Gericht: Oberlandesgericht Stuttgart
Beschluss verkündet am 30.12.2008
Aktenzeichen: 2 Ws 363/08
Rechtsgebiete: StPO


Vorschriften:

StPO § 45 Abs. 2 S. 1
StPO § 145 a
StPO § 145 a Abs. 3
StPO § 145 a Abs. 3 S. 2
Diese Entscheidung enthält keinen zur Veröffentlichung bestimmten Leitsatz.
Tenor:

Auf die sofortige Beschwerde des Verurteilten wird der Beschluss des Landgerichts Ravensburg vom 6. November 2008, soweit dem Beschwerdeführer Wiedereinsetzung in die Frist zur Einlegung der sofortigen Beschwerde gegen den Beschluss des Amtsgerichts Tettnang vom 1. August 2008 versagt worden ist, aufgehoben.

Damit ist die Verwerfung der sofortigen Beschwerde gegen den Beschluss des Amtsgerichts Tettnang vom 1. August 2008 durch Beschluss des Landgerichts Ravensburg vom 6. November 2008 gegenstandslos.

Die Kosten des Beschwerdeverfahrens und die dem Beschwerdeführer insoweit erwachsenen notwendigen Auslagen werden der Staatskasse auferlegt.

Gründe: I.

Der Beschwerdeführer wurde durch Urteil des Amtsgerichts Tettnang vom 23. Oktober 2007 wegen Beleidigung und falscher Verdächtigung in drei tateinheitlichen Fällen zu der Gesamtfreiheitsstrafe von fünf Monaten, deren Vollstreckung zur Bewährung ausgesetzt wurde, verurteilt. Die Bewährungszeit wurde auf drei Jahre festgesetzt. Dem Beschwerdeführer wurde auferlegt, 30 Stunden gemeinnützige Arbeit zu verrichten. Mit Beschluss vom 1. August 2008 widerrief das Amtsgericht Tettnang die Aussetzung der Vollstreckung der Gesamtfreiheitsstrafe zur Bewährung und ordnete die Zustellung dieses Beschlusses an den Beschwerdeführer an. Die Zustellung erfolgte ausweislich der Zustellungsurkunde am 8. August 2008.

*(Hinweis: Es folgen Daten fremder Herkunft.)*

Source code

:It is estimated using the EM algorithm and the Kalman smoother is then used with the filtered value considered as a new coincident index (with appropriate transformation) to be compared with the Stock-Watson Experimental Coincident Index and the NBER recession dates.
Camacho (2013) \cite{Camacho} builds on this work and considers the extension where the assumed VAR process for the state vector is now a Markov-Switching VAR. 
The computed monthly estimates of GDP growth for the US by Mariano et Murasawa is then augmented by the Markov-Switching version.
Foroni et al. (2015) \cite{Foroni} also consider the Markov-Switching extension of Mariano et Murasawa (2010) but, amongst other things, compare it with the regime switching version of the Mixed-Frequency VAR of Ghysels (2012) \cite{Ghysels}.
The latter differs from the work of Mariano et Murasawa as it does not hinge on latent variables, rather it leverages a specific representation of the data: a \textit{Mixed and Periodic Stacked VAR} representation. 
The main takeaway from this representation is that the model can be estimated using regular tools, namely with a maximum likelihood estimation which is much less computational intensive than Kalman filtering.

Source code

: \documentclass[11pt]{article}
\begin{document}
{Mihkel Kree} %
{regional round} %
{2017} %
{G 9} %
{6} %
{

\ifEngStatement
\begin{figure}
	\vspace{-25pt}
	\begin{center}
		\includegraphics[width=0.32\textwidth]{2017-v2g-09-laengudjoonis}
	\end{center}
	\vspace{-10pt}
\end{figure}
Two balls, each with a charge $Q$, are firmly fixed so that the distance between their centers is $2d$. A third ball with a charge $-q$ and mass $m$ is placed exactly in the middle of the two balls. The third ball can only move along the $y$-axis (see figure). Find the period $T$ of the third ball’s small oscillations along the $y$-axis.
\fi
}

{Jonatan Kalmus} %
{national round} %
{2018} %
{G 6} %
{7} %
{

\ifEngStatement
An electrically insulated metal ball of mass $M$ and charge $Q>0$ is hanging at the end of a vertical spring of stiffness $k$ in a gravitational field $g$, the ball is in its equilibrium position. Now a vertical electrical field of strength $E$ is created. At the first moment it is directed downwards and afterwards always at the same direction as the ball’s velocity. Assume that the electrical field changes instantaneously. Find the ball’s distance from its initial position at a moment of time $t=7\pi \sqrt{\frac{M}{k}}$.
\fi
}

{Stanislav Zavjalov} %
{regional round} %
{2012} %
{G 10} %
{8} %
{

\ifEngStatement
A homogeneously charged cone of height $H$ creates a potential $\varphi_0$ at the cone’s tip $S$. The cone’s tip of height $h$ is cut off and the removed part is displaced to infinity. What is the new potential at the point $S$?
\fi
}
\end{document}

Der Verteidiger des Beschwerdeführers legte zunächst am 12. September 2008 und sodann am 10. Oktober 2008 sofortige Beschwerde gegen den Widerrufsbeschluss des Amtsgerichts Tettnang vom 1. August 2008 ein und beantragte am 10. Oktober 2008 zugleich Wiedereinsetzung in die Frist zur Einlegung der sofortigen Beschwerde gegen den vorgenannten Widerrufsbeschluss. Durch Beschluss des Landgerichts Ravensburg vom 6. November 2008 wurden sowohl der Antrag auf Wiedereinsetzung in die Frist zur Einlegung der sofortigen Beschwerde gegen den Beschluss des Amtsgerichts Tettnang vom 1. August 2008 als auch die sofortige Beschwerde gegen diesen Beschluss als unzulässig verworfen. Gegen diesen, dem Verteidiger am 12. November 2008 zugestellten Beschluss richtet sich die am 19. November 2008 eingegangene sofortige Beschwerde.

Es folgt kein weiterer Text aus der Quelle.